With the help of the extra recruiting money, Durham's staff signed three of the most highly sought high school players in the country. Center Terry Fair, forward James Banks and guard Vern Fleming are starters. With the coaching lineup, Durham has stressed basic, fundamental basketball.
What has surprised Durham most about this season is reaching the final four; the Bulldogs play North Carolina State Saturday in Albuquerque.
"We had the talent, but there are a lot of teams with talent that aren't in the final four," Durham said. "It's just being able to put it together and hoping it falls in place at the right time."
The right time for Georgia (24-9) was its final regular-season game against Tennessee, after the Bulldogs had lost six of their eight games in February.
"We played exceptionally well against Tennessee (a 74-59 victory in which the Bulldogs made 58 percent of their field-goal attempts)," Durham said. "That victory put us in the top six of our conference. We had only to play three games instead of four to win it (the Southeastern Conference tournament and automatic bid to the NCAA tournament)."
The Bulldogs have reached the national semifinals with a 6-foot-7, 6-6, 6-5 front line, and without much depth.
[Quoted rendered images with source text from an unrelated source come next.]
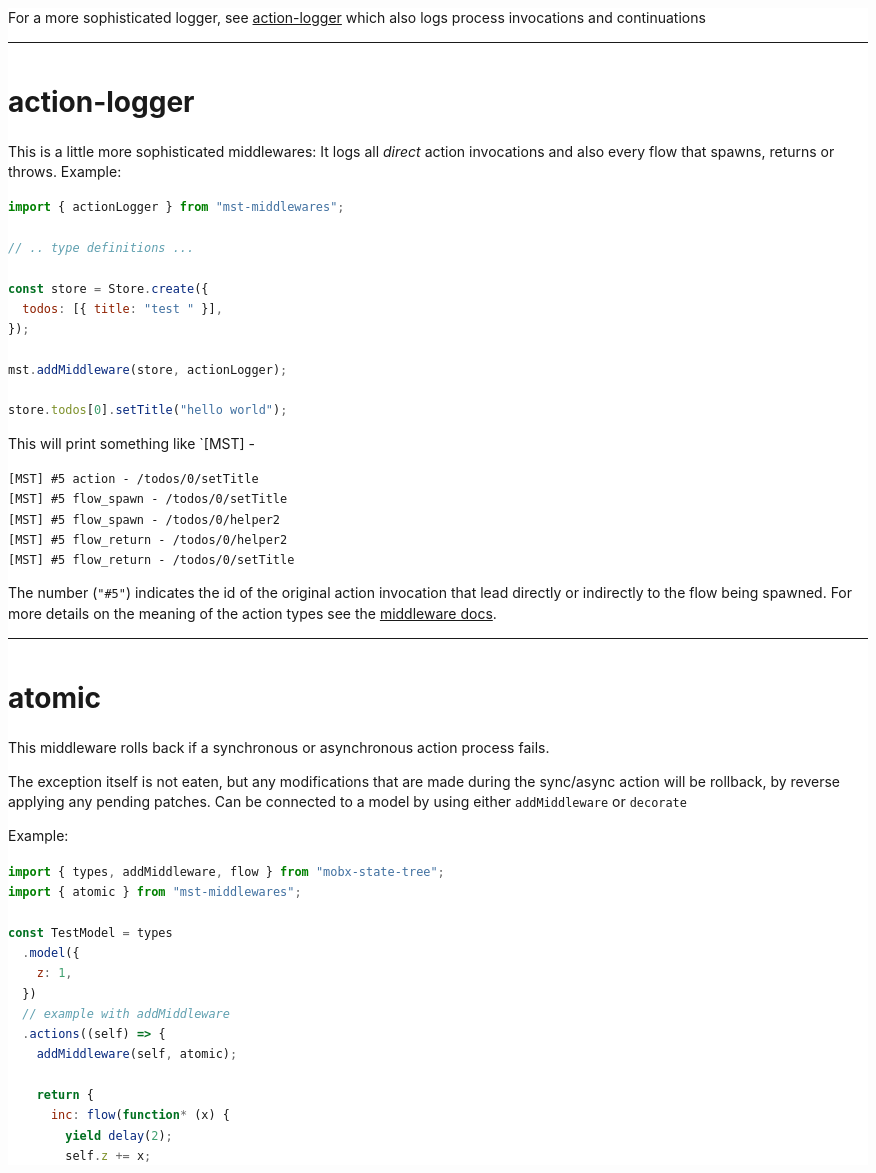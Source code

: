 For a more sophisticated logger, see [action-logger](#action-logger) which also logs process invocations and continuations

---

# action-logger

This is a little more sophisticated middlewares: It logs all _direct_ action invocations and also every flow that spawns, returns or throws. Example:

```javascript
import { actionLogger } from "mst-middlewares";

// .. type definitions ...

const store = Store.create({
  todos: [{ title: "test " }],
});

mst.addMiddleware(store, actionLogger);

store.todos[0].setTitle("hello world");
```

This will print something like `[MST] <root action id> <action type> - <path to action>

```
[MST] #5 action - /todos/0/setTitle
[MST] #5 flow_spawn - /todos/0/setTitle
[MST] #5 flow_spawn - /todos/0/helper2
[MST] #5 flow_return - /todos/0/helper2
[MST] #5 flow_return - /todos/0/setTitle
```

The number (`"#5"`) indicates the id of the original action invocation that lead directly or indirectly to the flow being spawned.
For more details on the meaning of the action types see the [middleware docs](https://github.com/mobxjs/mobx-state-tree/blob/master/docs/middleware.md).

---

# atomic

This middleware rolls back if a synchronous or asynchronous action process fails.

The exception itself is not eaten, but any modifications that are made during the sync/async action will be rollback, by reverse applying any pending patches. Can be connected to a model by using either `addMiddleware` or `decorate`

Example:

```javascript
import { types, addMiddleware, flow } from "mobx-state-tree";
import { atomic } from "mst-middlewares";

const TestModel = types
  .model({
    z: 1,
  })
  // example with addMiddleware
  .actions((self) => {
    addMiddleware(self, atomic);

    return {
      inc: flow(function* (x) {
        yield delay(2);
        self.z += x;
```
The keys have been exceptional quickness and equally exceptional balance. For example, four of Georgia's top 12 career assist men play on this team, as do three of its top 20 career scorers.
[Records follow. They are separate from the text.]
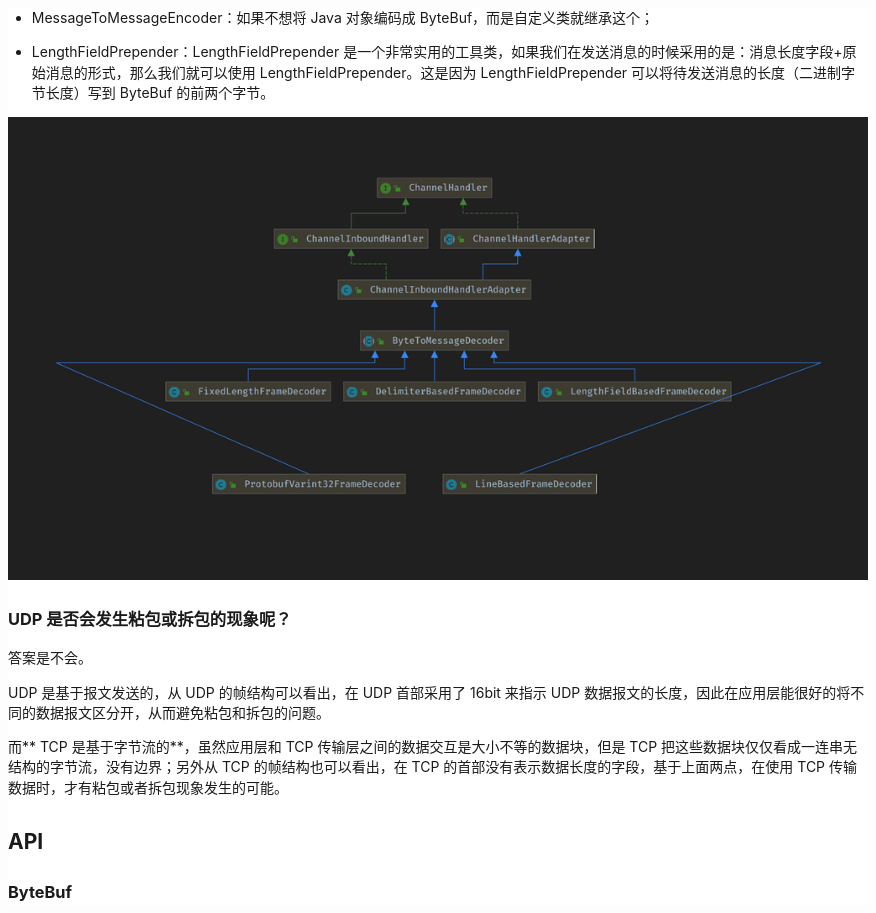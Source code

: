 *   MessageToMessageEncoder：如果不想将 Java 对象编码成 ByteBuf，而是自定义类就继承这个；

*   LengthFieldPrepender：LengthFieldPrepender 是一个非常实用的工具类，如果我们在发送消息的时候采用的是：消息长度字段+原始消息的形式，那么我们就可以使用 LengthFieldPrepender。这是因为 LengthFieldPrepender 可以将待发送消息的长度（二进制字节长度）写到 ByteBuf 的前两个字节。

![](image/image_yuQujdkq9-.png)

### UDP 是否会发生粘包或拆包的现象呢？

答案是不会。

UDP 是基于报文发送的，从 UDP 的帧结构可以看出，在 UDP 首部采用了 16bit 来指示 UDP 数据报文的长度，因此在应用层能很好的将不同的数据报文区分开，从而避免粘包和拆包的问题。

而** TCP 是基于字节流的**，虽然应用层和 TCP 传输层之间的数据交互是大小不等的数据块，但是 TCP 把这些数据块仅仅看成一连串无结构的字节流，没有边界；另外从 TCP 的帧结构也可以看出，在 TCP 的首部没有表示数据长度的字段，基于上面两点，在使用 TCP 传输数据时，才有粘包或者拆包现象发生的可能。

## API

### ByteBuf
"Any coach likes to have a team that's balanced, plays hard and has a chemistry that makes coaching fun," Durham said.
The other starters are forward Lamar Heard, a fine defensive player and rebounder despite being only 6-5, and point guard Gerald Crosby, a sophomore who is not bashful about shooting 25-foot jumpers when open. The only experienced inside reserve is 6-7 Richard Corhen, a hero against North Carolina in Sunday's East Regional final.
Despite the nine losses, Durham maintains his team has played consistently all season, having lost four road games by a total of nine points. "Our level of play has moved up--the consistency of it," Durham said. "Rather than playing 25 minutes (of how Durham wants them to play), we're now playing 35 or 38 minutes."
Or, as Banks said after beating North Carolina, "We're not playing over our heads."